Treatment should always be specific, unless the cause of the syndrome cannot be identified. In the case of the latter, short-term alleviation of symptoms and long-term complete neurological recovery of the patient are sought.

In the case of lumbar disk herniation causing CES in HIV-positive patients, surgery is considered more effective than medical management in the short term [26]. In the single relevant study, no significant difference in the response of HIV-infected individuals to surgical treatment of lumbar disk herniation was found, as compared to uninfected patients [27]. It is estimated that 1–3 % of all patients with intervertebral lumbar disc herniation may manifest with CES [28, 29]. These cases of the syndrome, as well as those caused by other anatomical compressive phenomena, undergo surgical decompression that is performed within the first 24 hours of symptom presentation, in order to achieve maximum postoperative neurological recovery [29, 30]. Delayed surgical decompression (more than 48 hours after symptom onset versus treatment within 24–48 hours) has been correlated with a much higher rate of postoperative bladder and anal sphincter dysfunction, serious motor deficits, sexual dysfunction, and persistent pain [29].

In HIV-positive patients, when CES is due to CMV CNS infection, treatment may consist of intravenous administration of ganciclovir for 2–3 weeks; foscarnet can also be added to the treatment regimen when there is an increased risk for treatment failure, as in patients who have previously received ganciclovir, or in those with persistent polymorphonuclear pleocytosis, decreased glucose, and/or detection of CMV in serial CSF tests [3, 31]. In ganciclovir-resistant cases, foscarnet infusion can be performed alone or in combination with cidofovir.
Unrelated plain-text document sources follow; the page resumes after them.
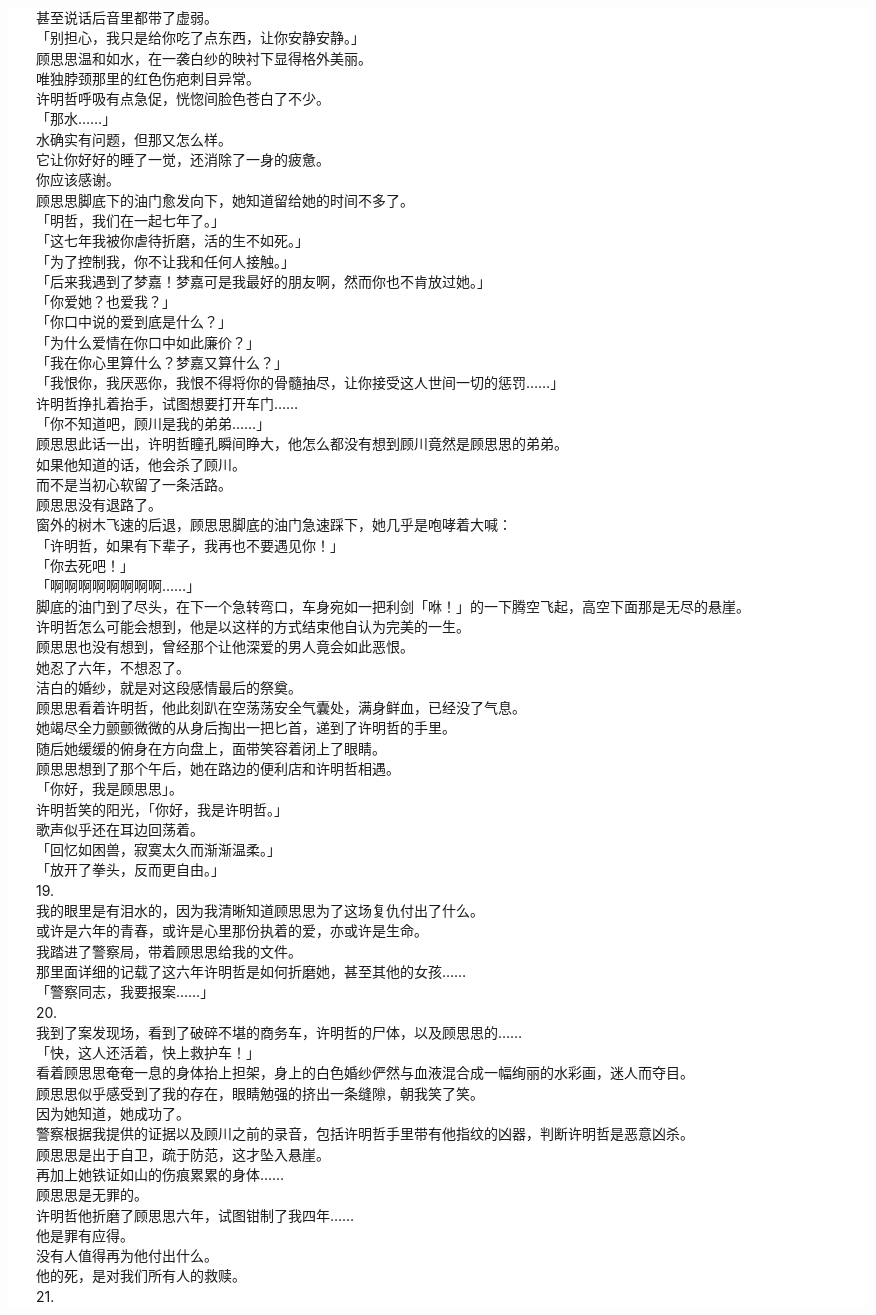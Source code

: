 &emsp;&emsp;甚至说话后音里都带了虚弱。  
&emsp;&emsp;「别担心，我只是给你吃了点东西，让你安静安静。」  
&emsp;&emsp;顾思思温和如水，在一袭白纱的映衬下显得格外美丽。  
&emsp;&emsp;唯独脖颈那里的红色伤疤刺目异常。  
&emsp;&emsp;许明哲呼吸有点急促，恍惚间脸色苍白了不少。  
&emsp;&emsp;「那水……」  
&emsp;&emsp;水确实有问题，但那又怎么样。  
&emsp;&emsp;它让你好好的睡了一觉，还消除了一身的疲惫。  
&emsp;&emsp;你应该感谢。  
&emsp;&emsp;顾思思脚底下的油门愈发向下，她知道留给她的时间不多了。  
&emsp;&emsp;「明哲，我们在一起七年了。」  
&emsp;&emsp;「这七年我被你虐待折磨，活的生不如死。」  
&emsp;&emsp;「为了控制我，你不让我和任何人接触。」  
&emsp;&emsp;「后来我遇到了梦嘉！梦嘉可是我最好的朋友啊，然而你也不肯放过她。」  
&emsp;&emsp;「你爱她？也爱我？」  
&emsp;&emsp;「你口中说的爱到底是什么？」  
&emsp;&emsp;「为什么爱情在你口中如此廉价？」  
&emsp;&emsp;「我在你心里算什么？梦嘉又算什么？」  
&emsp;&emsp;「我恨你，我厌恶你，我恨不得将你的骨髓抽尽，让你接受这人世间一切的惩罚……」  
&emsp;&emsp;许明哲挣扎着抬手，试图想要打开车门……  
&emsp;&emsp;「你不知道吧，顾川是我的弟弟……」  
&emsp;&emsp;顾思思此话一出，许明哲瞳孔瞬间睁大，他怎么都没有想到顾川竟然是顾思思的弟弟。  
&emsp;&emsp;如果他知道的话，他会杀了顾川。  
&emsp;&emsp;而不是当初心软留了一条活路。  
&emsp;&emsp;顾思思没有退路了。  
&emsp;&emsp;窗外的树木飞速的后退，顾思思脚底的油门急速踩下，她几乎是咆哮着大喊：  
&emsp;&emsp;「许明哲，如果有下辈子，我再也不要遇见你！」  
&emsp;&emsp;「你去死吧！」  
&emsp;&emsp;「啊啊啊啊啊啊啊啊……」  
&emsp;&emsp;脚底的油门到了尽头，在下一个急转弯口，车身宛如一把利剑「咻！」的一下腾空飞起，高空下面那是无尽的悬崖。  
&emsp;&emsp;许明哲怎么可能会想到，他是以这样的方式结束他自认为完美的一生。  
&emsp;&emsp;顾思思也没有想到，曾经那个让他深爱的男人竟会如此恶恨。  
&emsp;&emsp;她忍了六年，不想忍了。  
&emsp;&emsp;洁白的婚纱，就是对这段感情最后的祭奠。  
&emsp;&emsp;顾思思看着许明哲，他此刻趴在空荡荡安全气囊处，满身鲜血，已经没了气息。  
&emsp;&emsp;她竭尽全力颤颤微微的从身后掏出一把匕首，递到了许明哲的手里。  
&emsp;&emsp;随后她缓缓的俯身在方向盘上，面带笑容着闭上了眼睛。  
&emsp;&emsp;顾思思想到了那个午后，她在路边的便利店和许明哲相遇。  
&emsp;&emsp;「你好，我是顾思思」。  
&emsp;&emsp;许明哲笑的阳光，「你好，我是许明哲。」  
&emsp;&emsp;歌声似乎还在耳边回荡着。  
&emsp;&emsp;「回忆如困兽，寂寞太久而渐渐温柔。」  
&emsp;&emsp;「放开了拳头，反而更自由。」  
&emsp;&emsp;19.  
&emsp;&emsp;我的眼里是有泪水的，因为我清晰知道顾思思为了这场复仇付出了什么。  
&emsp;&emsp;或许是六年的青春，或许是心里那份执着的爱，亦或许是生命。  
&emsp;&emsp;我踏进了警察局，带着顾思思给我的文件。  
&emsp;&emsp;那里面详细的记载了这六年许明哲是如何折磨她，甚至其他的女孩……  
&emsp;&emsp;「警察同志，我要报案……」  
&emsp;&emsp;20.  
&emsp;&emsp;我到了案发现场，看到了破碎不堪的商务车，许明哲的尸体，以及顾思思的……  
&emsp;&emsp;「快，这人还活着，快上救护车！」  
&emsp;&emsp;看着顾思思奄奄一息的身体抬上担架，身上的白色婚纱俨然与血液混合成一幅绚丽的水彩画，迷人而夺目。  
&emsp;&emsp;顾思思似乎感受到了我的存在，眼睛勉强的挤出一条缝隙，朝我笑了笑。  
&emsp;&emsp;因为她知道，她成功了。  
&emsp;&emsp;警察根据我提供的证据以及顾川之前的录音，包括许明哲手里带有他指纹的凶器，判断许明哲是恶意凶杀。  
&emsp;&emsp;顾思思是出于自卫，疏于防范，这才坠入悬崖。  
&emsp;&emsp;再加上她铁证如山的伤痕累累的身体……  
&emsp;&emsp;顾思思是无罪的。  
&emsp;&emsp;许明哲他折磨了顾思思六年，试图钳制了我四年……  
&emsp;&emsp;他是罪有应得。  
&emsp;&emsp;没有人值得再为他付出什么。  
&emsp;&emsp;他的死，是对我们所有人的救赎。  
&emsp;&emsp;21.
Progression of neurological symptoms is usually controlled within 2 weeks of treatment, while serious defects may persist even after treatment completion [2, 12]. Contrarily, in idiopathic CES spontaneous resolution of the syndrome is most often the case [12].

Initiation of empirical treatment may be considered in advanced HIV/AIDS patients with CES until the etiology is revealed, in order to prevent irreversible progression of neurological deficits [4]. Given the high occurrence of Herpesviridae and MTB infections leading to CES among HIV-infected patients, it may be reasonable to consider ganciclovir, acyclovir, and antimycobacterials in empirical regimens, while patient history and findings will further guide the empirical treatment selection [4].

Conclusions

It is important for acutely presenting CES to be suspected in patients with bilateral lower limb and/or perineal sensorimotor deficits, so as to mitigate permanent neurological damage. In working up HIV-positive patients, it can be important to exclude infectious causes of the syndrome, but differential diagnosis should also include etiologies leading to CES in the general population, especially in patients with well-controlled HIV infection.